Stored data:

☆ ☆ ☆ ☆

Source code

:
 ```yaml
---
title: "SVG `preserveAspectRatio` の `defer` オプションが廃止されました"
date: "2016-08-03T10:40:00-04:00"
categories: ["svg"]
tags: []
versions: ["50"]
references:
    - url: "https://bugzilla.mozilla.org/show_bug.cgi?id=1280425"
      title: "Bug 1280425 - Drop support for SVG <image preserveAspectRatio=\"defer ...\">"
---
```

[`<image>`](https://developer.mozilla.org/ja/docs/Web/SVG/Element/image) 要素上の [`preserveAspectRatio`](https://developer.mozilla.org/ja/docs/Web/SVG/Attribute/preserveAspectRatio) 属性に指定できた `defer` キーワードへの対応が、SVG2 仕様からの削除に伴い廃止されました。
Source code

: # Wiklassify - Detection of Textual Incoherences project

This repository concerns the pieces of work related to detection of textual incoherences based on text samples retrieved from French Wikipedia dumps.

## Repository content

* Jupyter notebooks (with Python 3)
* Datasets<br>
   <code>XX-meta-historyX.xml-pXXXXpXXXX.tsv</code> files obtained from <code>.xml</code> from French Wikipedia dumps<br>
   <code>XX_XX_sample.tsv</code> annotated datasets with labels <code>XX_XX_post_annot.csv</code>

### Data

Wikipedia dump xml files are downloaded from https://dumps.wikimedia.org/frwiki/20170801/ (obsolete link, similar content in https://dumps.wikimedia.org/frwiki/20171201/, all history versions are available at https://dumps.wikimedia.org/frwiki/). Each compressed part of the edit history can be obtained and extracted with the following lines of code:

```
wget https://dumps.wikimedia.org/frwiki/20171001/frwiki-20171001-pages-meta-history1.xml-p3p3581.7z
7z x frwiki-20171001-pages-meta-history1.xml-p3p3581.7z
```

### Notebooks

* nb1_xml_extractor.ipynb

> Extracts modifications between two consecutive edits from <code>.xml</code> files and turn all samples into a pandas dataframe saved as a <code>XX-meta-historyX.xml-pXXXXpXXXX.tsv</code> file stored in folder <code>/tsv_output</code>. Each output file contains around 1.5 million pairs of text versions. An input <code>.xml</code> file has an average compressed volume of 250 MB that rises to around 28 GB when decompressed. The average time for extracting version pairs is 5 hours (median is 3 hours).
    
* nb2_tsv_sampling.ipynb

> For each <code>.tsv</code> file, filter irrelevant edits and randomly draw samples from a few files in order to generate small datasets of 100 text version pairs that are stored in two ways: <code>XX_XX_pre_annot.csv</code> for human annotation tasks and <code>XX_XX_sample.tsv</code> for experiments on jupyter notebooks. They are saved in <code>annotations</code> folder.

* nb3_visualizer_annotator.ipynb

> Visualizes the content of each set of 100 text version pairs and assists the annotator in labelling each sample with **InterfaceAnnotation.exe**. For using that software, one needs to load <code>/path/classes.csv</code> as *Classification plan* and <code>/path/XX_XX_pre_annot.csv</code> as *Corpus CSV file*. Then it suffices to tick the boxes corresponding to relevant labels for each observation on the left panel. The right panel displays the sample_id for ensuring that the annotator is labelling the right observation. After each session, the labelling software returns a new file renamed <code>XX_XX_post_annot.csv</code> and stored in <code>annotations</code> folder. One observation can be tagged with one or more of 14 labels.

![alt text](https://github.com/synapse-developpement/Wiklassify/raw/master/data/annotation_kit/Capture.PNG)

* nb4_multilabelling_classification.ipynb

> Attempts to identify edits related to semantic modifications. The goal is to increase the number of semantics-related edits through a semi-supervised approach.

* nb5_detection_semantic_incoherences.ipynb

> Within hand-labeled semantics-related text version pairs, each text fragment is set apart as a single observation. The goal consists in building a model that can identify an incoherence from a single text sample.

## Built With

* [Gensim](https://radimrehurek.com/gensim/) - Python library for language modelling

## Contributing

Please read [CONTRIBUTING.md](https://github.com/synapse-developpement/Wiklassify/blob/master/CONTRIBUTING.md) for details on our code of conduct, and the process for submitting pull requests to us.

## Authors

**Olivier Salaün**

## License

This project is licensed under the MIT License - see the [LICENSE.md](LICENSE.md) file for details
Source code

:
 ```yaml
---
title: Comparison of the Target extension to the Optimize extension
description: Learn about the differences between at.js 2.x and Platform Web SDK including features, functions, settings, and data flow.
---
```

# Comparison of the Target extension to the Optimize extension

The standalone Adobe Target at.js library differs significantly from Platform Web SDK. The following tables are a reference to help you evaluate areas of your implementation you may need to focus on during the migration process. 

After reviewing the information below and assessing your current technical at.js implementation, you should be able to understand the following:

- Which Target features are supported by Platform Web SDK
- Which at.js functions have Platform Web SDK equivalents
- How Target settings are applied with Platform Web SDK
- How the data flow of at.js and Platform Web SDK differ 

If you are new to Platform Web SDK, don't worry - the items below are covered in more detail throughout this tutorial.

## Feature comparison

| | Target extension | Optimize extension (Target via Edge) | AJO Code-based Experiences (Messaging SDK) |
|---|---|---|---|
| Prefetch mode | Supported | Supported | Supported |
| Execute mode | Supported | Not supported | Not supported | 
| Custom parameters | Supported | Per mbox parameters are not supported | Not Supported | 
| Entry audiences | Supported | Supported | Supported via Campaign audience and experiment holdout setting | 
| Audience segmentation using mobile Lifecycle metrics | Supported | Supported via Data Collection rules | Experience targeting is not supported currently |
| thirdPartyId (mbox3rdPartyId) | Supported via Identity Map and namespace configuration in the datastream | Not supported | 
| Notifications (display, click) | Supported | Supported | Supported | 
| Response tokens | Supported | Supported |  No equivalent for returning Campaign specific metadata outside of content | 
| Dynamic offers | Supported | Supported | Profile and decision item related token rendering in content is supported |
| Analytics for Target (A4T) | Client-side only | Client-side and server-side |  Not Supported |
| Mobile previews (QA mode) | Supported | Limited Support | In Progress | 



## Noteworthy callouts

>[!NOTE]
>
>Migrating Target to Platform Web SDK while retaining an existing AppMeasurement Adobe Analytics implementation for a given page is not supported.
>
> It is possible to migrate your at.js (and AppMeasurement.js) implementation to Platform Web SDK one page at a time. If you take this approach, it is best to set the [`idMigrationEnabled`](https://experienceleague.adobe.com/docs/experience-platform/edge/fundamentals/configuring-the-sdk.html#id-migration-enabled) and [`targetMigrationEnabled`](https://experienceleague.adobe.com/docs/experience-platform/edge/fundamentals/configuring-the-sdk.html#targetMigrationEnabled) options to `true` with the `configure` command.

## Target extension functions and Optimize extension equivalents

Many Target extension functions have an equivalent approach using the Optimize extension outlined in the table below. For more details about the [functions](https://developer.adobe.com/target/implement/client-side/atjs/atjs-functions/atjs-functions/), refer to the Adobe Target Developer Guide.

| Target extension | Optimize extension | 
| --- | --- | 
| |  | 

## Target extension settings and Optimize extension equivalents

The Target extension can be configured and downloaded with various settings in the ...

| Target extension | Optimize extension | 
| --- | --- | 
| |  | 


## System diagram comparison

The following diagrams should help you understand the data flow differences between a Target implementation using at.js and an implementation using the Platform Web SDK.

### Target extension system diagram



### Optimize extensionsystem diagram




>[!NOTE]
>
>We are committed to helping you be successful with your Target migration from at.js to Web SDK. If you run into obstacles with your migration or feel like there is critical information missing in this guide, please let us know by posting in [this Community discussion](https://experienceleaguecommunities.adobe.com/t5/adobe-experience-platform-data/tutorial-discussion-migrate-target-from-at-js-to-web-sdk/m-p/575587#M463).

☆ ☆ ☆ ☆

### [Exercise prompt]
Copy all lines from the data that hold the word "historyX".

### [Exercise output]
   <code>XX-meta-historyX.xml-pXXXXpXXXX.tsv</code> files obtained from <code>.xml</code> from French Wikipedia dumps<br>
> Extracts modifications between two consecutive edits from <code>.xml</code> files and turn all samples into a pandas dataframe saved as a <code>XX-meta-historyX.xml-pXXXXpXXXX.tsv</code> file stored in folder <code>/tsv_output</code>. Each output file contains around 1.5 million pairs of text versions. An input <code>.xml</code> file has an average compressed volume of 250 MB that rises to around 28 GB when decompressed. The average time for extracting version pairs is 5 hours (median is 3 hours).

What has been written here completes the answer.